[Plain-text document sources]
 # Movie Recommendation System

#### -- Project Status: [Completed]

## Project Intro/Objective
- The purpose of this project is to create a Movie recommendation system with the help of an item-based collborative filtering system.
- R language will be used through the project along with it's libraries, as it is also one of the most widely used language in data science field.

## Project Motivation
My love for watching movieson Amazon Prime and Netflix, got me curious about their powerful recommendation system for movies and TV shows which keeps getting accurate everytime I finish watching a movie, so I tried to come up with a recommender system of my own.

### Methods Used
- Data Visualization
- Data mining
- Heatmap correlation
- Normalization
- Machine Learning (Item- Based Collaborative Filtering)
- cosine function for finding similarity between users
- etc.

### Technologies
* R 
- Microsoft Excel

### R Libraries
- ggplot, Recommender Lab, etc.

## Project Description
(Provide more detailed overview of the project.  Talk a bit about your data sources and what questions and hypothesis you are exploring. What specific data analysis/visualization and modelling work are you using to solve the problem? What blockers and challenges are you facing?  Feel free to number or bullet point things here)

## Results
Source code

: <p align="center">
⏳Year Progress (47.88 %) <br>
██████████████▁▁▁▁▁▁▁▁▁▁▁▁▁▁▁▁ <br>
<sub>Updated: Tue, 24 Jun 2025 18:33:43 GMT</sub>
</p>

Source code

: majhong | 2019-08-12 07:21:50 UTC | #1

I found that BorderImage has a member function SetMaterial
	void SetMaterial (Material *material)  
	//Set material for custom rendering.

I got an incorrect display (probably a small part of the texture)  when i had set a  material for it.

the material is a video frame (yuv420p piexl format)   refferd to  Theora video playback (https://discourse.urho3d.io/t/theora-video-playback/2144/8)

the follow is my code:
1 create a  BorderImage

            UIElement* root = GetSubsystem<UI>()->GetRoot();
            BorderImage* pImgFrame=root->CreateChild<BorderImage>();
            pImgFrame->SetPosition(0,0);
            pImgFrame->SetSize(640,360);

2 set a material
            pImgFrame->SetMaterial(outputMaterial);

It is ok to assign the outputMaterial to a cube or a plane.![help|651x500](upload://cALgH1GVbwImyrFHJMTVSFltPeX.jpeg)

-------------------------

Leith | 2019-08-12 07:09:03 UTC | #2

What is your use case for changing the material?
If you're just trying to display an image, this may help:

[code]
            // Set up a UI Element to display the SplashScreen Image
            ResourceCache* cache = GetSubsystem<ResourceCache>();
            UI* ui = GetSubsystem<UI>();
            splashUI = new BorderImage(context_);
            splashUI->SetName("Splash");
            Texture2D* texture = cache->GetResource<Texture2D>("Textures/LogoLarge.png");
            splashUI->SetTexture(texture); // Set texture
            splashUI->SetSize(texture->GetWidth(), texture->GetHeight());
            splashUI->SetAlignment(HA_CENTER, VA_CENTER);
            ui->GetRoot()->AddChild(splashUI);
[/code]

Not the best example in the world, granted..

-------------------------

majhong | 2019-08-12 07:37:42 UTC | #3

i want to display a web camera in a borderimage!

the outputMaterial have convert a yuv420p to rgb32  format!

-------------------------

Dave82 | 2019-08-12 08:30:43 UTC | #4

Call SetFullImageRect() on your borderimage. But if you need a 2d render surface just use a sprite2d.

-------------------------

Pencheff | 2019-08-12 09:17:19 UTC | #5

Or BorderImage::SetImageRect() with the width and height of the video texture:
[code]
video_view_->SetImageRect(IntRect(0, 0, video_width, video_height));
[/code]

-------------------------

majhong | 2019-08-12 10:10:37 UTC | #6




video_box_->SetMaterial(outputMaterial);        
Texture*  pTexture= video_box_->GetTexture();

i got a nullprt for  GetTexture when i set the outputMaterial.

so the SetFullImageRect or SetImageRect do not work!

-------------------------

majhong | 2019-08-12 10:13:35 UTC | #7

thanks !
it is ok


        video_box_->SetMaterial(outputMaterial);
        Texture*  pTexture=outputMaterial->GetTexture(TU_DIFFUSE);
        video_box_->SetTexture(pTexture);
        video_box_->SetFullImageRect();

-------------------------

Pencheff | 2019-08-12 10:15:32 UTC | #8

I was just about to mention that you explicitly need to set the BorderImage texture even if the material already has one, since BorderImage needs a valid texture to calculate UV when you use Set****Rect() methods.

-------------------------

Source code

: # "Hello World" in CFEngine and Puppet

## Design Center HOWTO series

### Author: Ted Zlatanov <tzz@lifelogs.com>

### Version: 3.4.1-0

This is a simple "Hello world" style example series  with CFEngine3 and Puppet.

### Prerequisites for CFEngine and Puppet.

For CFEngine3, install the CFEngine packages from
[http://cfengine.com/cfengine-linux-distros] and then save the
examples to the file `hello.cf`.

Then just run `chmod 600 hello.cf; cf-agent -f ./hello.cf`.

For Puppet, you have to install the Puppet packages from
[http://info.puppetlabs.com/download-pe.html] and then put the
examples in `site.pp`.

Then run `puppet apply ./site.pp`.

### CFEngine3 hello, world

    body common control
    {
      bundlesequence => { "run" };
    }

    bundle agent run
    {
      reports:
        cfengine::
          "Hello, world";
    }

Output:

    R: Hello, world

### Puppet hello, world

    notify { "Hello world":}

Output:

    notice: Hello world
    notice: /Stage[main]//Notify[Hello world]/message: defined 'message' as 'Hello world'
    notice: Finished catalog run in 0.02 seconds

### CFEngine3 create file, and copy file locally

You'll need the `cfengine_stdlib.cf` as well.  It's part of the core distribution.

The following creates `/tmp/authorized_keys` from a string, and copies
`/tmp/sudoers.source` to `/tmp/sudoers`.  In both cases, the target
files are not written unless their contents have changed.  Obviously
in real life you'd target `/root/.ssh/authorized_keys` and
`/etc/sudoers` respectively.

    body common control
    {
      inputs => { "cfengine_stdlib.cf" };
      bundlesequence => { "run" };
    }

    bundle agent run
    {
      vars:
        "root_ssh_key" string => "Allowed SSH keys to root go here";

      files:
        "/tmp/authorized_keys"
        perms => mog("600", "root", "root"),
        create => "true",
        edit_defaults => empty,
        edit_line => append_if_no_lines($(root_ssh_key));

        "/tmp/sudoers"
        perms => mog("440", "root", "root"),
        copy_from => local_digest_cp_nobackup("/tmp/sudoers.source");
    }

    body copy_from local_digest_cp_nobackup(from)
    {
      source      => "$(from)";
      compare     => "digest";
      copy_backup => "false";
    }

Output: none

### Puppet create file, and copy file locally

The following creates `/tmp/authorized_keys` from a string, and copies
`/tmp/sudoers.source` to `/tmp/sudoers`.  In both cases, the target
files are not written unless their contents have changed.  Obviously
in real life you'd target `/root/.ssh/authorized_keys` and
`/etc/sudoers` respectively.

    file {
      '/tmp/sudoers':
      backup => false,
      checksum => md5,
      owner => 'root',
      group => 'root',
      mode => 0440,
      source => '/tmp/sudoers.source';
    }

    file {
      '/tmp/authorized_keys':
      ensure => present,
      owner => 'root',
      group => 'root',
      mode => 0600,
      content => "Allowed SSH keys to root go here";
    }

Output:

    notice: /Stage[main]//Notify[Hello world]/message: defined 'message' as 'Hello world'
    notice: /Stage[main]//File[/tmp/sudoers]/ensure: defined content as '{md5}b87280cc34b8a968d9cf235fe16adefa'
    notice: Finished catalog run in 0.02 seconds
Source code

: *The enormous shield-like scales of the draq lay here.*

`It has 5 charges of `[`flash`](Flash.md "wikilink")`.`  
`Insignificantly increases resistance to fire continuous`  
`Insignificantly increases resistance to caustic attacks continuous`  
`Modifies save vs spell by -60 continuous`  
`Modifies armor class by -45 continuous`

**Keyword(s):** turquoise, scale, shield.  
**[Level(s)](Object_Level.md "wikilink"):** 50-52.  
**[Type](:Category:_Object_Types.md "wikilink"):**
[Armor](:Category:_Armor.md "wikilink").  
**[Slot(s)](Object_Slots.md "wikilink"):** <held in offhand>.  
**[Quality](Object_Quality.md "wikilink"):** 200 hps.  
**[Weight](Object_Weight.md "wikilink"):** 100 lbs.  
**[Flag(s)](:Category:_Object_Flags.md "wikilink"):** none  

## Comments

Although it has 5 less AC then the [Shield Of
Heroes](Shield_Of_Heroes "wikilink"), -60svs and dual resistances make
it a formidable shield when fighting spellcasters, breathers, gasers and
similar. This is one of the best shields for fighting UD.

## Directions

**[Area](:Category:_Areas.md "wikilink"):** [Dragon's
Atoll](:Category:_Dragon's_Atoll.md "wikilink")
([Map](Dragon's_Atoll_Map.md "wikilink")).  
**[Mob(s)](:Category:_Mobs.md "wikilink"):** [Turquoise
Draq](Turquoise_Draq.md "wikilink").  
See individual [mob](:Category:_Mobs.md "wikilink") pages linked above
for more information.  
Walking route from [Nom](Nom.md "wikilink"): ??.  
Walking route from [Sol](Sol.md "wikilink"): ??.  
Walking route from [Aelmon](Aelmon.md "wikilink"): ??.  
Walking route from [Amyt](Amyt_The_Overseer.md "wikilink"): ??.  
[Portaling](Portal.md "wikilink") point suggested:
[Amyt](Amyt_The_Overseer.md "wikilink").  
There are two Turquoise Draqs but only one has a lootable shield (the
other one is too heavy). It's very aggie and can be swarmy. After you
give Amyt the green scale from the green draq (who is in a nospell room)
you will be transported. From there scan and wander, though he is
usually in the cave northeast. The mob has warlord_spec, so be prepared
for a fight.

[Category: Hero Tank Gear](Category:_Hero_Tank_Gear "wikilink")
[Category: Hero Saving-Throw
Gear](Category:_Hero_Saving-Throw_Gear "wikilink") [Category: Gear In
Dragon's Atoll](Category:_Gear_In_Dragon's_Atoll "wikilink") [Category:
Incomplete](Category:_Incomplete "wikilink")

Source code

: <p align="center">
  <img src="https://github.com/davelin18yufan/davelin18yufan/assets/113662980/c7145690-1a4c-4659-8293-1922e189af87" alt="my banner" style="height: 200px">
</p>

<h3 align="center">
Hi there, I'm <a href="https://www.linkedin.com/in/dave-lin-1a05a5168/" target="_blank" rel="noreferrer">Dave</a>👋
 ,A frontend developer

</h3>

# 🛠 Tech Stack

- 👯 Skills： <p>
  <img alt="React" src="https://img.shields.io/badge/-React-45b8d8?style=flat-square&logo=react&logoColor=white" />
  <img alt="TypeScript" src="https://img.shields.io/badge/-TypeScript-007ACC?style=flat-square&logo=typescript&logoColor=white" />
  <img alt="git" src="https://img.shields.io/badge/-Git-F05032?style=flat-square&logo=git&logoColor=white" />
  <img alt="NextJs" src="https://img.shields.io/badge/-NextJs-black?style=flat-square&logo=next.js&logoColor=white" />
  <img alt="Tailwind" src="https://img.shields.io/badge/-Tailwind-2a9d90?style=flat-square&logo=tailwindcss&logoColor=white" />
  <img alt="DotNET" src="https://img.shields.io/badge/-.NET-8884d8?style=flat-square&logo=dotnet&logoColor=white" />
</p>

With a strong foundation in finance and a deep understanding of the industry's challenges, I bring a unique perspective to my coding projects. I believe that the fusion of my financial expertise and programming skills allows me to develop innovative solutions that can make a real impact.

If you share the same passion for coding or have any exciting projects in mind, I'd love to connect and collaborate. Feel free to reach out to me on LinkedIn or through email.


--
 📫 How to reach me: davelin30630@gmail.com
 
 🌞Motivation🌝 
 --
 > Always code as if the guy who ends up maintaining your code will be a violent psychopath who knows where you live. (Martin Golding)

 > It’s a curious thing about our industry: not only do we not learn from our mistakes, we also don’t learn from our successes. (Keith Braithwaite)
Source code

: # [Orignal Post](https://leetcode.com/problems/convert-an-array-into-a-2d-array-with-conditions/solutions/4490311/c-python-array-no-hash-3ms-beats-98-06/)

Task prompt
Return solely the count of lines in the data above in which the word "SetTexture" occurs.

Solution below
2